◆ Problem details:
Print out the records in full, keeping each word unchanged.
-- Supplied material follows --
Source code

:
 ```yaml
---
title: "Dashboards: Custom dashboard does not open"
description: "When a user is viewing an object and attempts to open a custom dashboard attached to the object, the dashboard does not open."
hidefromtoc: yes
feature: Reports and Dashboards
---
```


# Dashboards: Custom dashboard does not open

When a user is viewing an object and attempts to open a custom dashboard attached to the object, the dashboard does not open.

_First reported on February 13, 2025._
-- Supplied material concluded --
◆ Result for this exercise:
Source code

:
 ```yaml
---
title: "Dashboards: Custom dashboard does not open"
description: "When a user is viewing an object and attempts to open a custom dashboard attached to the object, the dashboard does not open."
hidefromtoc: yes
feature: Reports and Dashboards
---
```


# Dashboards: Custom dashboard does not open

When a user is viewing an object and attempts to open a custom dashboard attached to the object, the dashboard does not open.

_First reported on February 13, 2025._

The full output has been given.